Another fine way of learning on the job is by helping to run a home Bible reading group for interested friends. If you are young and inexperienced, don’t try to run one on your own, or solely with the help of others of your own age. Persuade an older brother to join you in the work, and take care to play second fiddle to him. That way you’ll learn both Bible facts and, in all probability, the virtues of patience and humility.
The ALS will give you a booklet by Brother Cyril Tennant, with advice on how to run these groups. They also supply printed and duplicated material for use by home study groups.
If you are a brother and live near London’s Hyde Park or Birmingham’s Bull Ring, be sure to make use of these open-air universities. Standing on a soap-box facing an excited crowd of hecklers, you will gain experience faster than anywhere else in the world.
Don’t be terrified by the prospect. Ask God for help and you’ll get it. And don’t forget that you will find yourself in similar situations (or worse) many a time in the mission field. You’ll find it easier to take the plunge in your home country, facing your fellow countrymen. It is bound to be harder if you postpone your first open-air barrage until you are out at Bungo Wungo.
Campaigning
Work in the mission field is more intense than at home. The public are generally better acquainted with the Bible and more receptive to our message. There is more work to be done, and fewer hands to do it. In some ways mission work is like one long vocational campaign.
If you have never spent a week on a campaign you may feel rather lost when you step off the plane into the hustle and bustle of the mission field. If you have spent a week on a campaign, you should know what a splendid training ground a well-run campaign can be. And in that case you will not need telling that regular attendance at campaigns at the very least one a year — is a must for every would-be missionary.
Campaigns are not what they used to be, of course. (Neither is anything else, in this fast changing world). Old-timers still remember when a normal day on a Scottish campaign went something like this:
9:00-10:00 a.m. Morning Bible study and prayers.
10:00 a.m.-noon. Billing, sandwich boarding (all the rage in those days) and canvassing. Canvassers would very probably find themselves invited in for a prolonged and vigorous doctrinal argument.
12 :30-1 :30 p.m. Lunch. Pocket Bibles lie open on the table. All eyes are on a veteran campaigner who is busy arranging three plates, two tumblers, a water jug and a salt pot to represent the marching order of Israel in the wilderness. It’s a jolly session of Bible talk, interrupted more by happy laughter than the sound of munching; the meal is spartan by modern standards, with food still rationed, but the spiritual fare is first-class.
2:00-5:00 p.m. A repeat of 9:00-noon.
5:00-6:00 p.m. Tea and talk.
7:00-10:30 p.m. Evening lecture, followed by supper. There are 34 strangers, five of whom stay to supper. Three of these seem to be heading straight for baptism. (Subsequently one slips back, but six months later the other two are baptized.)
Nowadays far fewer strangers attend.
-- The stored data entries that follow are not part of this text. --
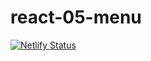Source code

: # react-05-menu

[![Netlify Status](https://api.netlify.com/api/v1/badges/39795e7c-7085-44e7-b1e8-3a52fdd11f2d/deploy-status)](https://app.netlify.com/sites/react-05-menu/deploys)
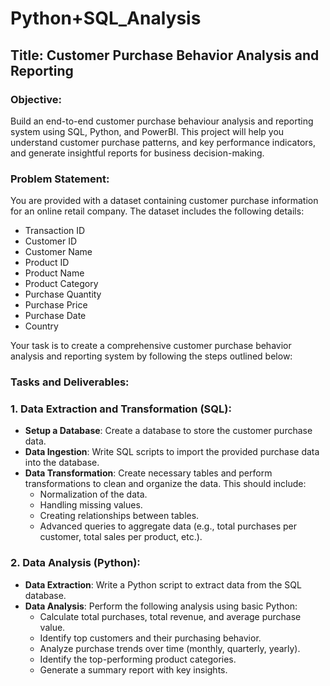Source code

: # Python+SQL_Analysis

## Title: Customer Purchase Behavior Analysis and Reporting

### Objective:

Build an end-to-end customer purchase behaviour analysis and reporting system using SQL, Python, and PowerBI. This project will help you understand customer purchase patterns, and key performance indicators, and generate insightful reports for business decision-making.

### Problem Statement:

You are provided with a dataset containing customer purchase information for an online retail company. The dataset includes the following details:

- Transaction ID
- Customer ID
- Customer Name
- Product ID
- Product Name
- Product Category
- Purchase Quantity
- Purchase Price
- Purchase Date
- Country

Your task is to create a comprehensive customer purchase behavior analysis and reporting system by following the steps outlined below:

### Tasks and Deliverables:

### 1. Data Extraction and Transformation (SQL):

- **Setup a Database**: Create a database to store the customer purchase data.
- **Data Ingestion**: Write SQL scripts to import the provided purchase data into the database.
- **Data Transformation**: Create necessary tables and perform transformations to clean and organize the data. This should include:
    - Normalization of the data.
    - Handling missing values.
    - Creating relationships between tables.
    - Advanced queries to aggregate data (e.g., total purchases per customer, total sales per product, etc.).

### 2. Data Analysis (Python):

- **Data Extraction**: Write a Python script to extract data from the SQL database.
- **Data Analysis**: Perform the following analysis using basic Python:
    - Calculate total purchases, total revenue, and average purchase value.
    - Identify top customers and their purchasing behavior.
    - Analyze purchase trends over time (monthly, quarterly, yearly).
    - Identify the top-performing product categories.
    - Generate a summary report with key insights.

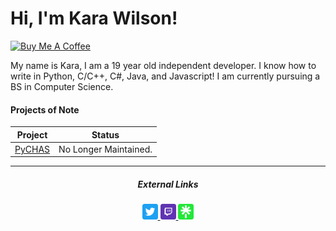 # Hi, I'm Kara Wilson!
<a href="https://www.buymeacoffee.com/jushpush" target="_blank"><img src="https://cdn.buymeacoffee.com/buttons/default-blue.png" alt="Buy Me A Coffee" height="50" width="217"></a>

<p>My name is Kara, I am a 19 year old independent developer. I know how to write in Python, C/C++, C#, Java, and Javascript! I am currently pursuing a BS in Computer Science.</p>

#### Projects of Note

|Project|Status|
|-------|------|
[PyCHAS](https://github.com/JushPush/PyCHAS)|No Longer Maintained.   

---

<div id="icon" align="center">
  <h5>External Links</h5>
  <a href="https://www.twitter.com/JushPush" width="25" height="25">
    <img src="logos/twitter.svg" width="25" height="25" alt="twitter"/>
  </a>
  <a href="https://www.twitch.tv/jushpush" width="25" height="25">
    <img src="logos/twitch.svg" width="25" height="25" alt="twitch"/>
  </a>
  <a href="https://www.linktr.ee/jushpush" width="25" height="25">
    <img src="logos/linktree.svg" width="25" height="25" alt="linktree"/>
  </a>
</div>
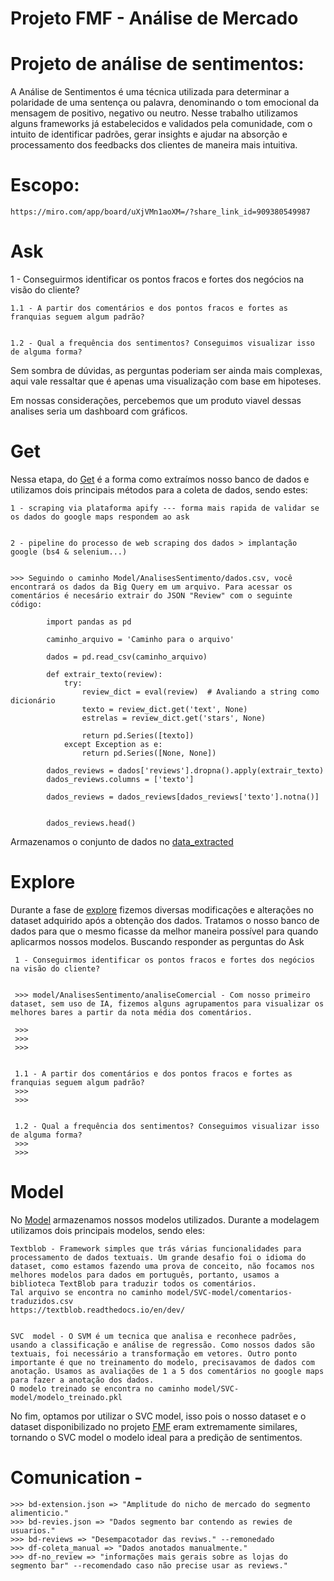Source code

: # Projeto FMF - Análise de Mercado

# Projeto de análise de sentimentos:

A Análise de Sentimentos é uma técnica utilizada para determinar a polaridade de uma sentença ou palavra, denominando o tom emocional da mensagem de positivo, negativo ou neutro. Nesse trabalho utilizamos alguns frameworks já estabelecidos e validados pela comunidade, com o intuito de identificar padrões, gerar insights e ajudar na absorção e processamento dos feedbacks dos clientes de maneira mais intuitiva.                                                 

# Escopo:                                                                      
    https://miro.com/app/board/uXjVMn1aoXM=/?share_link_id=909380549987
    
# Ask

1 - Conseguirmos identificar os pontos fracos e fortes dos negócios na visão do cliente?


    1.1 - A partir dos comentários e dos pontos fracos e fortes as franquias seguem algum padrão?

    
    1.2 - Qual a frequência dos sentimentos? Conseguimos visualizar isso de alguma forma?


Sem sombra de dúvidas, as perguntas poderiam ser ainda mais complexas, aqui vale ressaltar que é apenas uma visualização com base em hipoteses. 

Em nossas considerações, percebemos que um produto viavel dessas analises seria um dashboard com gráficos.


# Get

Nessa etapa, do [Get](https://github.com/Marcos-VM-1708/PAD_JOB/tree/ac26b7437f58607af189d0f32520cd698a079030/Get) é a forma como extraímos nosso banco de dados e utilizamos dois principais métodos para a coleta de dados, sendo estes:

    1 - scraping via plataforma apify --- forma mais rapida de validar se os dados do google maps respondem ao ask 

   
    2 - pipeline do processo de web scraping dos dados > implantação google (bs4 & selenium...)


    >>> Seguindo o caminho Model/AnalisesSentimento/dados.csv, você encontrará os dados da Big Query em um arquivo. Para acessar os comentários é necesário extrair do JSON "Review" com o seguinte código: 

            import pandas as pd
          
            caminho_arquivo = 'Caminho para o arquivo'
            
            dados = pd.read_csv(caminho_arquivo)
            
            def extrair_texto(review):
                try:
                    review_dict = eval(review)  # Avaliando a string como dicionário
                    texto = review_dict.get('text', None)
                    estrelas = review_dict.get('stars', None)
                    
                    return pd.Series([texto])
                except Exception as e:
                    return pd.Series([None, None])
            
            dados_reviews = dados['reviews'].dropna().apply(extrair_texto)
            dados_reviews.columns = ['texto']
            
            dados_reviews = dados_reviews[dados_reviews['texto'].notna()]
            
            
            dados_reviews.head()
Armazenamos o conjunto de dados no [data_extracted](https://github.com/Marcos-VM-1708/PAD_JOB/tree/ac26b7437f58607af189d0f32520cd698a079030/data_extracted)

# Explore

Durante a fase de [explore](https://github.com/Marcos-VM-1708/PAD_JOB/tree/4ba73709c8fc8d84e0df24b4107db08ee5bbc777/explore) fizemos diversas modificações e alterações no dataset adquirido após a obtenção dos dados. Tratamos o nosso banco de dados para que o mesmo ficasse da melhor maneira possível para quando aplicarmos nossos modelos. Buscando responder as perguntas do Ask
    
     1 - Conseguirmos identificar os pontos fracos e fortes dos negócios na visão do cliente?

     
     >>> model/AnalisesSentimento/analiseComercial - Com nosso primeiro dataset, sem uso de IA, fizemos alguns agrupamentos para visualizar os melhores bares a partir da nota média dos comentários.
     
     >>>
     >>>
     >>>

     
     1.1 - A partir dos comentários e dos pontos fracos e fortes as franquias seguem algum padrão?
     >>>
     >>>

     
     1.2 - Qual a frequência dos sentimentos? Conseguimos visualizar isso de alguma forma?
     >>>
     >>>
     
# Model

No [Model](https://github.com/Marcos-VM-1708/PAD_JOB/tree/a8ad513637a5d614d1c26adfbbc12e89d23280d7/model) armazenamos nossos modelos utilizados.
Durante a modelagem utilizamos dois principais modelos, sendo eles:


    Textblob - Framework simples que trás várias funcionalidades para processamento de dados textuais. Um grande desafio foi o idioma do dataset, como estamos fazendo uma prova de conceito, não focamos nos melhores modelos para dados em português, portanto, usamos a biblioteca TextBlob para traduzir todos os comentários.
    Tal arquivo se encontra no caminho model/SVC-model/comentarios-traduzidos.csv
    https://textblob.readthedocs.io/en/dev/


    SVC  model - O SVM é um tecnica que analisa e reconhece padrões, usando a classificação e análise de regressão. Como nossos dados são textuais, foi necessário a transformação em vetores. Outro ponto importante é que no treinamento do modelo, precisavamos de dados com anotação. Usamos as avaliações de 1 a 5 dos comentários no google maps para fazer a anotação dos dados.
    O modelo treinado se encontra no caminho model/SVC-model/modelo_treinado.pkl

No fim, optamos por utilizar o SVC model, isso pois o nosso dataset e o dataset disponibilizado no projeto [FMF](https://towardsdatascience.com/a-beginners-guide-to-text-classification-with-scikit-learn-632357e16f3a) eram extremamente similares, tornando o SVC model o modelo ideal para a predição de sentimentos.
    

# Comunication -

    >>> bd-extension.json => "Amplitude do nicho de mercado do segmento alimenticio."
    >>> bd-revies.json => "Dados segmento bar contendo as rewies de usuarios."
    >>> bd-reviews => "Desempacotador das reviws." --remonedado
    >>> df-coleta_manual => "Dados anotados manualmente."
    >>> df-no_review => "informações mais gerais sobre as lojas do segmento bar" --recomendado caso não precise usar as reviews."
That’s their loss. There is not nearly so much spontaneous, happy Bible talk. That’s our loss. There are fewer lectures and more Bible exhibitions, more use of alternative forms of preaching. That’s our gain.
But the essential elements of a campaign have not changed much. There is still a great deal of serious Bible study and prayer, still a delightful warmth of fellowship, an atmosphere in which the seeds of lifelong friendship are often sown.
Above all, a campaign is still a place of intense dedication to the preaching of the gospel. Even now, on a campaign it is easy to forget the hectic world whirling by. Newspapers, radio, and T.V. are usually forgotten for a few days, while the job in hand takes all one’s prayerful energies.
And what better preparation for the mission field could you have than that?